Except for electric power, which it buys, the Pentagon is as self-sufficient as a city. Most of its 31,300 inhabitants—of whom only 10,000 are uniformed, the rest civilians—are fed in six cafeterias, at ten snack bars, or at the pavilion in the middle of the central courtyard, surrounded by beach umbrellas. There are two private dining rooms, one for general officers, another for field-grade officers (lieutenant colonels and colonels eat from 11:30 to 1, majors either before or after). The Secretary of Defense and the chiefs and secretaries of each service have their own dining rooms where they and their guests eat in sacrosanct seclusion. There are two hospitals, a television-radio studio which transmits three nationwide programs each week. Underneath the River Entrance there is an officers' club and gymnasium with five handball courts, Turkish baths and four bowling alleys.

In the low-ceilinged concourse, 21 broad stairways lead to 28 bus-loading stations where 750 buses load and unload the building each day. The concourse's walls are lined with shops where the Pentagonian can buy a uniform or a brassiére, a bestseller or a funeral wreath, a birthday cake or a railroad ticket, get a haircut or a loan. Once a guiding officer boasted to visiting General Henri Giraud that the Pentagon office girl could buy both a wedding ring and a baby carriage within its walls. The Frenchman asked: "Which do they buy first?"

Guards & Sewage. Just to service and guard this vast machine takes about 1,000 men & women. A daytime visitor no longer needs a pass to enter the building as in wartime, but some 170 security officers prowl its corridors, bar the unauthorized from restricted areas. There is but one chimney atop the Pentagon; black smoke rising from it is a sign that sergeants are busy burning classified papers.

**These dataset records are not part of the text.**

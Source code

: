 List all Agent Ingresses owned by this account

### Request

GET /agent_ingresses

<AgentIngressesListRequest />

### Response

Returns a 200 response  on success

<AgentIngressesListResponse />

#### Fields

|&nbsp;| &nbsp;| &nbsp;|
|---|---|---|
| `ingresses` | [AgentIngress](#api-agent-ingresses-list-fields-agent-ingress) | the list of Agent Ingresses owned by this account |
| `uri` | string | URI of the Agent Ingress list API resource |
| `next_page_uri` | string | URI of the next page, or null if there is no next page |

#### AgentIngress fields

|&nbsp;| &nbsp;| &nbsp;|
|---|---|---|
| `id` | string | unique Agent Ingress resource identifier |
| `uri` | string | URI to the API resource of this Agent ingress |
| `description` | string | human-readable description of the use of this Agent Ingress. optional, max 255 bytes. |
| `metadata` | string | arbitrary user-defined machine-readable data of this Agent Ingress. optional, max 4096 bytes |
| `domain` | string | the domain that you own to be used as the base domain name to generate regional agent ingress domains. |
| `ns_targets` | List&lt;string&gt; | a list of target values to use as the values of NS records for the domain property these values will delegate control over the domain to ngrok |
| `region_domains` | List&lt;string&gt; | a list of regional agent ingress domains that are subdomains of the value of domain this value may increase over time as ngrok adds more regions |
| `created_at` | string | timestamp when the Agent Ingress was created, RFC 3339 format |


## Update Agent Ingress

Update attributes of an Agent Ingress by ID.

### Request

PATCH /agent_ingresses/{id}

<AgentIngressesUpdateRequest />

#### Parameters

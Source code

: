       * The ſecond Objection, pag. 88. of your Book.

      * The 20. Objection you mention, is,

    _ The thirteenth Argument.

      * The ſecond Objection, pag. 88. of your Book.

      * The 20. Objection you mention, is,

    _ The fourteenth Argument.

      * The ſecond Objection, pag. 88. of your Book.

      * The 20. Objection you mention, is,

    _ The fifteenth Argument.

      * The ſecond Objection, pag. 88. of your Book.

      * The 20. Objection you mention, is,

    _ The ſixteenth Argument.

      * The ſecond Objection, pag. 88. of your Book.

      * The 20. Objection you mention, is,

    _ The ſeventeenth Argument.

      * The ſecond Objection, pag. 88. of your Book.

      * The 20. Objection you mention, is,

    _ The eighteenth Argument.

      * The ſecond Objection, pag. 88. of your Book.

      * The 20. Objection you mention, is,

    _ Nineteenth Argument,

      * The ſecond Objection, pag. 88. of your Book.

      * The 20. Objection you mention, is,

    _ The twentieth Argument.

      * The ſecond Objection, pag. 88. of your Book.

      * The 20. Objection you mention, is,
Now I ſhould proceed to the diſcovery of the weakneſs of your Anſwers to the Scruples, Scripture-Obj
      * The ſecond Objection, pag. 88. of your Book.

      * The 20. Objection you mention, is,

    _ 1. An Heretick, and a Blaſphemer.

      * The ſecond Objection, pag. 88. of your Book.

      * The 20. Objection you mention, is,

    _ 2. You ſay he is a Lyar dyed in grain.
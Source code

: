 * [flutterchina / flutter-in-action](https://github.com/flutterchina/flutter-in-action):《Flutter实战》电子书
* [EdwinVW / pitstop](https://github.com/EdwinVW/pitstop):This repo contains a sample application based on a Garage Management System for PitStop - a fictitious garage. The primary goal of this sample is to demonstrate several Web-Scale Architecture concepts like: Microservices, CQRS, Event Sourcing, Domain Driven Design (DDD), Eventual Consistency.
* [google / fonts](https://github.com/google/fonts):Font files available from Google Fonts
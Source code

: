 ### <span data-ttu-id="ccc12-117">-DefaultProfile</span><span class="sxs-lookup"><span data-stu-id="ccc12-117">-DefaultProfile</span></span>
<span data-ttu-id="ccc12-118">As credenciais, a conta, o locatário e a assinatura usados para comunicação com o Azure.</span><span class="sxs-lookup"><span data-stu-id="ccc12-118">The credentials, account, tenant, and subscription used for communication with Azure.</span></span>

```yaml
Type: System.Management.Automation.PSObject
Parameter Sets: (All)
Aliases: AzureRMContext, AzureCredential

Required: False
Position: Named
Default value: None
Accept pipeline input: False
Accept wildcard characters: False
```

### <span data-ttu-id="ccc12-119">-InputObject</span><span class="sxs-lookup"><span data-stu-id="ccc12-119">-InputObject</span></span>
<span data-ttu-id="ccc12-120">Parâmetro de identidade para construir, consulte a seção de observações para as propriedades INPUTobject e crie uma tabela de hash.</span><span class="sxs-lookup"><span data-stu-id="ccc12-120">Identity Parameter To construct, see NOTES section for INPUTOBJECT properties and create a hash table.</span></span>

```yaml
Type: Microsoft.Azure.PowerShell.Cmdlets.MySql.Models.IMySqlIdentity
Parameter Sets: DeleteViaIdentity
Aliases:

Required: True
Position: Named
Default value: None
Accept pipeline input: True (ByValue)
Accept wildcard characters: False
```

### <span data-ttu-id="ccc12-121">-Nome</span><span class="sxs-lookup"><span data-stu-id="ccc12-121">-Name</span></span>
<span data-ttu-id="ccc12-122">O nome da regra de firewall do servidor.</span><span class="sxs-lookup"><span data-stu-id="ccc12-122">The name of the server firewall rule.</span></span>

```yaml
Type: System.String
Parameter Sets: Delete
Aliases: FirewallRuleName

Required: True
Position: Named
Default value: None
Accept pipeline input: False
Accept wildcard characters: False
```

Four workers are assigned the sole task of replacing the 600 light bulbs which burn out each day. Another four are professional clockwatchers; their job is to keep an eye on the master control panel on which 4,000 Pentagon clocks are synchronized. Carpenters pedal from job to job on bicycles. The day's waste paper (ten tons of it, not including classified material) is trucked away and sold for an average $80,000 a year. In an outlying building, the sewage is processed and tidily packed for use as fertilizer on the Pentagon's surrounding lawns.